▶ [Task to carry out]
All of the records below are to be given again word for word, with the pictures removed.

(Rendered images with source text)

============

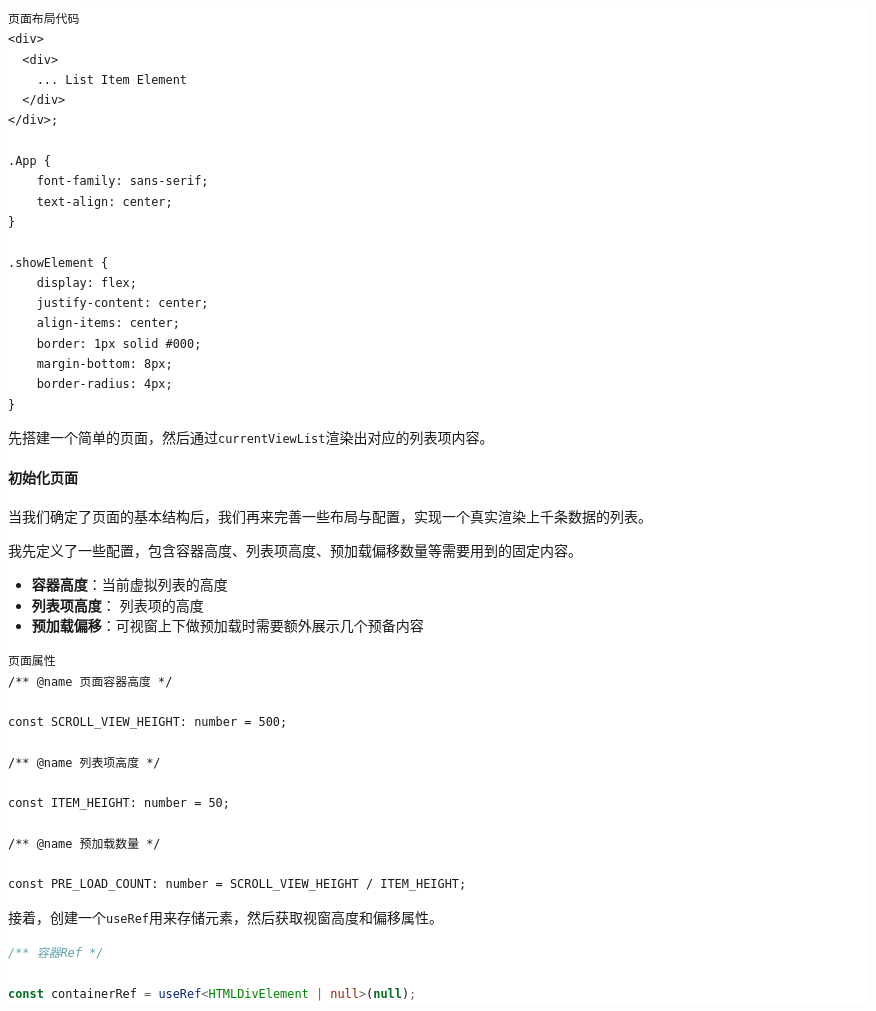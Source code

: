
 ```
页面布局代码
<div>
  <div>
    ... List Item Element
  </div>
</div>;

.App {
    font-family: sans-serif;
    text-align: center;
}

.showElement {
    display: flex;
    justify-content: center;
    align-items: center;
    border: 1px solid #000;
    margin-bottom: 8px;
    border-radius: 4px;
}
```

先搭建一个简单的页面，然后通过`currentViewList`渲染出对应的列表项内容。

#### 初始化页面

当我们确定了页面的基本结构后，我们再来完善一些布局与配置，实现一个真实渲染上千条数据的列表。

我先定义了一些配置，包含容器高度、列表项高度、预加载偏移数量等需要用到的固定内容。

-   **容器高度**：当前虚拟列表的高度
-   **列表项高度**： 列表项的高度
-   **预加载偏移**：可视窗上下做预加载时需要额外展示几个预备内容

```
页面属性
/** @name 页面容器高度 */

const SCROLL_VIEW_HEIGHT: number = 500;

/** @name 列表项高度 */

const ITEM_HEIGHT: number = 50;

/** @name 预加载数量 */

const PRE_LOAD_COUNT: number = SCROLL_VIEW_HEIGHT / ITEM_HEIGHT;

```

接着，创建一个`useRef`用来存储元素，然后获取视窗高度和偏移属性。

```ts
/** 容器Ref */

const containerRef = useRef<HTMLDivElement | null>(null);
```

============

▶ [Result of this task]
Source code

:
 ```
页面布局代码
<div>
  <div>
    ... List Item Element
  </div>
</div>;

.App {
    font-family: sans-serif;
    text-align: center;
}

.showElement {
    display: flex;
    justify-content: center;
    align-items: center;
    border: 1px solid #000;
    margin-bottom: 8px;
    border-radius: 4px;
}
```

先搭建一个简单的页面，然后通过`currentViewList`渲染出对应的列表项内容。

#### 初始化页面

当我们确定了页面的基本结构后，我们再来完善一些布局与配置，实现一个真实渲染上千条数据的列表。

我先定义了一些配置，包含容器高度、列表项高度、预加载偏移数量等需要用到的固定内容。

-   **容器高度**：当前虚拟列表的高度
-   **列表项高度**： 列表项的高度
-   **预加载偏移**：可视窗上下做预加载时需要额外展示几个预备内容

```
页面属性
/** @name 页面容器高度 */

const SCROLL_VIEW_HEIGHT: number = 500;

/** @name 列表项高度 */

const ITEM_HEIGHT: number = 50;

/** @name 预加载数量 */

const PRE_LOAD_COUNT: number = SCROLL_VIEW_HEIGHT / ITEM_HEIGHT;

```

接着，创建一个`useRef`用来存储元素，然后获取视窗高度和偏移属性。

```ts
/** 容器Ref */

const containerRef = useRef<HTMLDivElement | null>(null);
```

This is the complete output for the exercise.